Sowing seeds in the autumn

At a time of year when the frenzy of activity in the garden is starting to quieten down, you may think it is time to put away those packets of seeds until next spring. However there are several benefits to investing a little time now to sow a few core varieties which will reap rewards over the coming months.

Plants sown now, whilst there is still warmth in the ground, will have chance to develop a strong root system during the winter months. This means they will be primed ready to grow quicker as soon as the temperatures rise again in spring.

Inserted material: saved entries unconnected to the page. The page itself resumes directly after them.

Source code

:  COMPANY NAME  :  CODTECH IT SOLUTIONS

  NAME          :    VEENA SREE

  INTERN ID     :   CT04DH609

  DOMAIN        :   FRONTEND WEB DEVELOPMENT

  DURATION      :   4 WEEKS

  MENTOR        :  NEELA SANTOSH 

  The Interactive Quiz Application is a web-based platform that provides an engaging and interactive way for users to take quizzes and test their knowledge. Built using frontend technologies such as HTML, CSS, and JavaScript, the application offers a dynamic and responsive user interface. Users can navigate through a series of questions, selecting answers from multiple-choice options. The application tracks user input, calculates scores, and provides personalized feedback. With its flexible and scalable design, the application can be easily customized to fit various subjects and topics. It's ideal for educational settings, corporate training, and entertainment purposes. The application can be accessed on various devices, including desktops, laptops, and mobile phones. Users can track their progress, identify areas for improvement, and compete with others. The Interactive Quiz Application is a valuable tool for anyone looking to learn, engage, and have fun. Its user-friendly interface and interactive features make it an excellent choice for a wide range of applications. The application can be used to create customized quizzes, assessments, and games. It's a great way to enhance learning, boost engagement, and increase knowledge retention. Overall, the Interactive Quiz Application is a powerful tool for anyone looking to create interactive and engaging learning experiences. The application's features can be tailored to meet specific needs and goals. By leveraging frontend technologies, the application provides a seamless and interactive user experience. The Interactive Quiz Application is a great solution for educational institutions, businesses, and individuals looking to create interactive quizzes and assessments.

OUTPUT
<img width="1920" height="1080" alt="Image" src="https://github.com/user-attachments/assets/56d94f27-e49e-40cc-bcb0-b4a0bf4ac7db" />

The resulting plants are stronger and in the case of flowering plants will start to bloom up to six weeks earlier, soon after the last of the late spring bulbs have faded. This bumper crop of flowers will then bridge the gap until your garden perennials come into their own.

If you are reluctant to let go of the summer season just yet, why not take advantage of a late sowing of winter salad varieties? You don’t even need a veg patch as they are just as happy raised in a spare container in a sunny position on the patio. Basil and parsley, our favourite culinary herbs, can also be sown in pots now and grown on in the warmth of the sunny kitchen windowsill. This makes them perfect for cutting during the winter months.

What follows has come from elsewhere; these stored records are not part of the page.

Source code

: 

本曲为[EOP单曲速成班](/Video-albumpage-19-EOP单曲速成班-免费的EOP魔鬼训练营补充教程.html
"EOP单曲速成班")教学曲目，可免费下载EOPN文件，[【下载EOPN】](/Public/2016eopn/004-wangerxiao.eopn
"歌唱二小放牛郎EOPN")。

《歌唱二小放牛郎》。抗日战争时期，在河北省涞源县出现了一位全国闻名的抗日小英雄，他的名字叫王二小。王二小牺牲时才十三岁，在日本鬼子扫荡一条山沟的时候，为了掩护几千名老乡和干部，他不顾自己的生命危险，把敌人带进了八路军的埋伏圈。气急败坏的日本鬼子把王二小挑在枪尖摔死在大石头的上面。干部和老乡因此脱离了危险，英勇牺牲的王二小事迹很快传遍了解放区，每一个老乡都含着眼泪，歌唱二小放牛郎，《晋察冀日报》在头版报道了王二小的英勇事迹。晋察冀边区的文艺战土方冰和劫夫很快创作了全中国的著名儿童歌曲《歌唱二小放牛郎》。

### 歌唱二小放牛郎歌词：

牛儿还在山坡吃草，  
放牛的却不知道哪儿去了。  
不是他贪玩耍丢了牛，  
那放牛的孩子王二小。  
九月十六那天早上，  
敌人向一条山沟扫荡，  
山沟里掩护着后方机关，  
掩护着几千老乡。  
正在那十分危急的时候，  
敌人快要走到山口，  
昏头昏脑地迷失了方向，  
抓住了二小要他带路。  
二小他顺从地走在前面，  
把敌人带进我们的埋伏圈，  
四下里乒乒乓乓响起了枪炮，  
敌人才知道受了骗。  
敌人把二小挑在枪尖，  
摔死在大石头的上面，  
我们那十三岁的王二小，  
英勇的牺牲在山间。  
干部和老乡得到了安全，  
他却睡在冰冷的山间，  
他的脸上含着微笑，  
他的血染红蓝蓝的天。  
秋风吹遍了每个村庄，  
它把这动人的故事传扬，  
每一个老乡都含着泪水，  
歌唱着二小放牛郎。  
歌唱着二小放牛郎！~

At Dobbies we are pleased to be key stockists of Suttons Seeds. Visit your local garden centre to see our wide range of seeds suitable for sowing this autumn. Here are a few of our recommendations to get you started:

Sweet Pea Sublime Scent Mix:

  • This variety offers a lovely colour mix with long stems which are perfect for cutting.
  • Sow three seeds per 10” pot in September – October in a cold frame or a cool greenhouse.
  • Pinch out tips in early spring to encourage bushy growth.
  • Plant out in March or April to ensure early blooms from mid-May.

Cornflower Blue Diaden:

  • This hardy annual is a cottage garden favourite loved by pollinators and perfect for filling gaps in the garden border.
  • Simply sow direct into finely raked moist soil where they are to flower, covering lightly with soil.
  • Thin seedlings if necessary the following spring to encourage bushy plants, which will bloom by early June

Papaver Ladybird:

  • A charming variety with bold markings on the petals reminiscent of a ladybird.
  • This hardy annual poppy has been awarded a Garden Merit from the RHS. 
  • Extremely attractive to bees, sow direct into finely raked moist soil where they are to flower, cover very lightly with soil.
  • Remove any competing weeds and thin seedlings if necessary in early spring to encourage strong plants loaded in flower by early June.

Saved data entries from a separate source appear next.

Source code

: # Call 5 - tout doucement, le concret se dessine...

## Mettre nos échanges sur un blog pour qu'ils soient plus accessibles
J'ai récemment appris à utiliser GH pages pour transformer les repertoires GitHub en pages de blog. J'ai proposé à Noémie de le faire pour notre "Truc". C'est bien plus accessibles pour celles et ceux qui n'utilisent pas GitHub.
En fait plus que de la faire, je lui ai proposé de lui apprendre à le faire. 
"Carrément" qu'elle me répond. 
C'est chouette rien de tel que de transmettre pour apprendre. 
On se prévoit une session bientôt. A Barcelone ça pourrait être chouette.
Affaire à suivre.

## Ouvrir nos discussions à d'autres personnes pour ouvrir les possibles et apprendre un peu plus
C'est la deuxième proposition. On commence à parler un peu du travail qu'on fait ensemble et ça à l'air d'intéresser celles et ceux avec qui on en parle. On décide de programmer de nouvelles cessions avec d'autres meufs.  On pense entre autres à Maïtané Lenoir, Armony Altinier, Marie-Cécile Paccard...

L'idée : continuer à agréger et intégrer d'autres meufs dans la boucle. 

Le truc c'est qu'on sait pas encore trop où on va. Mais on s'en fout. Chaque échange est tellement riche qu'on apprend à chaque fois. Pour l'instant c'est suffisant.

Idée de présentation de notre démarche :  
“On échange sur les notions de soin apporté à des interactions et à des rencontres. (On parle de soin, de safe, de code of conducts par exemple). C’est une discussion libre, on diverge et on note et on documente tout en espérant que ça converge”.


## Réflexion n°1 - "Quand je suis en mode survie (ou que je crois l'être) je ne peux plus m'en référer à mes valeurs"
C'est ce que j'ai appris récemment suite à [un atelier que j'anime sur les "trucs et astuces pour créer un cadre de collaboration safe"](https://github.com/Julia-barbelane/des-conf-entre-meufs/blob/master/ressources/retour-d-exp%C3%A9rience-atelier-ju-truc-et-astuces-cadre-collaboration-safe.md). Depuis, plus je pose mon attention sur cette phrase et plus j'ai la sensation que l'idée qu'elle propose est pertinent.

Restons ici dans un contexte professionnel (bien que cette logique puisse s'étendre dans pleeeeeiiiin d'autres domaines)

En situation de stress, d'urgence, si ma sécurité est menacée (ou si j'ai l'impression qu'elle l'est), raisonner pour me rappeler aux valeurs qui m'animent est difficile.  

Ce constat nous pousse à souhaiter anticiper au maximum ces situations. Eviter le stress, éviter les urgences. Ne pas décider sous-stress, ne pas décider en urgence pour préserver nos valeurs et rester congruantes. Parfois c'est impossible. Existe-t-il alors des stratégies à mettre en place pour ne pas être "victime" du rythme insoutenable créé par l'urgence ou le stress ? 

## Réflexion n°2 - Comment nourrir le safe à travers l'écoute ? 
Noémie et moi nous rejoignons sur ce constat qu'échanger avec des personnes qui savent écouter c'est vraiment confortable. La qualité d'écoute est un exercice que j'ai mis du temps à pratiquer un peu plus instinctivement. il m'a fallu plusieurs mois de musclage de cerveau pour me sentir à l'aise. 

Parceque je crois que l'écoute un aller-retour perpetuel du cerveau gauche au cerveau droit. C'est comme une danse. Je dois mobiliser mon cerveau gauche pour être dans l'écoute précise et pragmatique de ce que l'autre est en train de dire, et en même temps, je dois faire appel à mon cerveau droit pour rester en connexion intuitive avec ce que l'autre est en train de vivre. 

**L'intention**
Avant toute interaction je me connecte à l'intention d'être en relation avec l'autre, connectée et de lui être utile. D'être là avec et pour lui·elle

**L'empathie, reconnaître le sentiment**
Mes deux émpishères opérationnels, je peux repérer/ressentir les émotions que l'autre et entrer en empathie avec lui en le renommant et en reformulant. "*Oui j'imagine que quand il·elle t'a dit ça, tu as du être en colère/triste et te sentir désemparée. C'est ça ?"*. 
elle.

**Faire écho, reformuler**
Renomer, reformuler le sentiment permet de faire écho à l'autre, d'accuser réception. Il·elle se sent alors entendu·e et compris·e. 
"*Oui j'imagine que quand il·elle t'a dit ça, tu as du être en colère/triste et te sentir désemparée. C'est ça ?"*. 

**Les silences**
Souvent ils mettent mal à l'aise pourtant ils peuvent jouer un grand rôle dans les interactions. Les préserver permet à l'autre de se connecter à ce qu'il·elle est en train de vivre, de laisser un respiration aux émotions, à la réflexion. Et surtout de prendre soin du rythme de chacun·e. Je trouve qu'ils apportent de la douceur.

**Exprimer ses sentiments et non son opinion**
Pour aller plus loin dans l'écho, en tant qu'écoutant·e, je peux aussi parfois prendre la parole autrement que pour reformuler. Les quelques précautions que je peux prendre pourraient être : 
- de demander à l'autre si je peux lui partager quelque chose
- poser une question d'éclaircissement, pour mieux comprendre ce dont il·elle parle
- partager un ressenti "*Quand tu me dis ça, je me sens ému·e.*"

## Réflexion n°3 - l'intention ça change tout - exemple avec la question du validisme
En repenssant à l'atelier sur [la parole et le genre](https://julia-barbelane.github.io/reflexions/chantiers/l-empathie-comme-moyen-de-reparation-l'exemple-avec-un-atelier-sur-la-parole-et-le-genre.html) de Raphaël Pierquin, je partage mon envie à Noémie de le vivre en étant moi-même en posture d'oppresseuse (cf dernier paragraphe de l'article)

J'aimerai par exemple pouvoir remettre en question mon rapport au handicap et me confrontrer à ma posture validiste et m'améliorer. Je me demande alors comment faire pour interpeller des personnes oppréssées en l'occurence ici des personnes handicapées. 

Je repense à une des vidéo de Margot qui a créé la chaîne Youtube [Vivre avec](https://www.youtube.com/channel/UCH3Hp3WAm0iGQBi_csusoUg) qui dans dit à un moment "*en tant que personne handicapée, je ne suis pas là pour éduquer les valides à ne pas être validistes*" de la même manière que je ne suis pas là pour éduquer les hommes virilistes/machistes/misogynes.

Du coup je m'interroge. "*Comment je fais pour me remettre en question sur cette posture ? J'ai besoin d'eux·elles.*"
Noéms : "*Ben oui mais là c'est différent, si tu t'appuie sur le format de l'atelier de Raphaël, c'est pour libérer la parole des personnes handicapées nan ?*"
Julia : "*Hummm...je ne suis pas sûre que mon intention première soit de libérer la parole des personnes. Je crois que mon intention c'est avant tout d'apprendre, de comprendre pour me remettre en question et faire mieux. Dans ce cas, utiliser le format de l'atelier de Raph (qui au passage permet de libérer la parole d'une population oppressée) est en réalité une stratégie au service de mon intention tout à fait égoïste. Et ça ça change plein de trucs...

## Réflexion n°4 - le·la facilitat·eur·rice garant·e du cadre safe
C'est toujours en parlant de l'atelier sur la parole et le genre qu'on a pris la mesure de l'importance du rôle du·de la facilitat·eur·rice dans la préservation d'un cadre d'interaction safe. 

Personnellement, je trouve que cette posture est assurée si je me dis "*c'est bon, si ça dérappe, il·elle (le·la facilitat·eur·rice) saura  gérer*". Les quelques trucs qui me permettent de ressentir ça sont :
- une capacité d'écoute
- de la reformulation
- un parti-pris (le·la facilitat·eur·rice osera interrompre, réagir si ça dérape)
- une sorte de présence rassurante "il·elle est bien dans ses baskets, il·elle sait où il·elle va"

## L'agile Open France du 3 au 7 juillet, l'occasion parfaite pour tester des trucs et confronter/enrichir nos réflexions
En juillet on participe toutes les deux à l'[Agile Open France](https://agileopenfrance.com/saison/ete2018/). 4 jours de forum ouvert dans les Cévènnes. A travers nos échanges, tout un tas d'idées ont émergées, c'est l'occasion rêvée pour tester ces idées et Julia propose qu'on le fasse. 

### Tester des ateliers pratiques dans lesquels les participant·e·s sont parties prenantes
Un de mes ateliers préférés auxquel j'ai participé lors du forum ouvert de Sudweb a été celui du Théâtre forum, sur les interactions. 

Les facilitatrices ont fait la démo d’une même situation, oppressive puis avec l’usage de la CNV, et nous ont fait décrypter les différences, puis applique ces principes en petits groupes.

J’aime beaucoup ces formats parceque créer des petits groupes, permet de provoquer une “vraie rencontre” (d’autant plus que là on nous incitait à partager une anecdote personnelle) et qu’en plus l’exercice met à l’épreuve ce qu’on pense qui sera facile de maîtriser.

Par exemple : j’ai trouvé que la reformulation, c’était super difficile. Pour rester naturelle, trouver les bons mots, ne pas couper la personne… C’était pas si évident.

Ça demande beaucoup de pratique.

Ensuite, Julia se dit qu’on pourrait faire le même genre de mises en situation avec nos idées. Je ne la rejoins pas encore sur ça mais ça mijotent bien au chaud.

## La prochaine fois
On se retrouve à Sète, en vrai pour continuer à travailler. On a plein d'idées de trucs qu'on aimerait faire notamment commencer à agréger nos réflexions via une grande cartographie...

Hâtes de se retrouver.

Speedy Veg Salad Winter Mix

  • Sown little and often, this versatile fast growing salad mix can be sown outdoors up to October or in pots on the kitchen windowsill during the colder winter months.
  • Sow thinly, covering the seeds lightly with compost. Simply snip tasty young leaves as required allowing plants to re-grow for future cuttings.

Broad Bean Aquadulce Claudia: 

  • The best variety suited to growing through our winters.
  • Sowings from November to January bear the earliest pickings the following May.
  • Sow direct into the veg patch, sowing seeds 2” deep and 9”apart in a double staggered row.
  • Alternatively sow in pots in a cold frame / cool greenhouse ready for planting out early the following spring.

Sweet Basil: 

  • Experiment with your herbs by sowing a big pot of basil for the kitchen windowsill instead of your beds. With the right care the resulting plants can grow so strong and healthily. You can even make a big batch of fresh pesto from your crops and freeze it to add to your favourite Italian recipes in future.
  • Sow thinly directly into pots of compost in early autumn to ensure plants get as such much sunshine as possible to germinate and grow away strongly.
  • Cover the seed lightly with compost.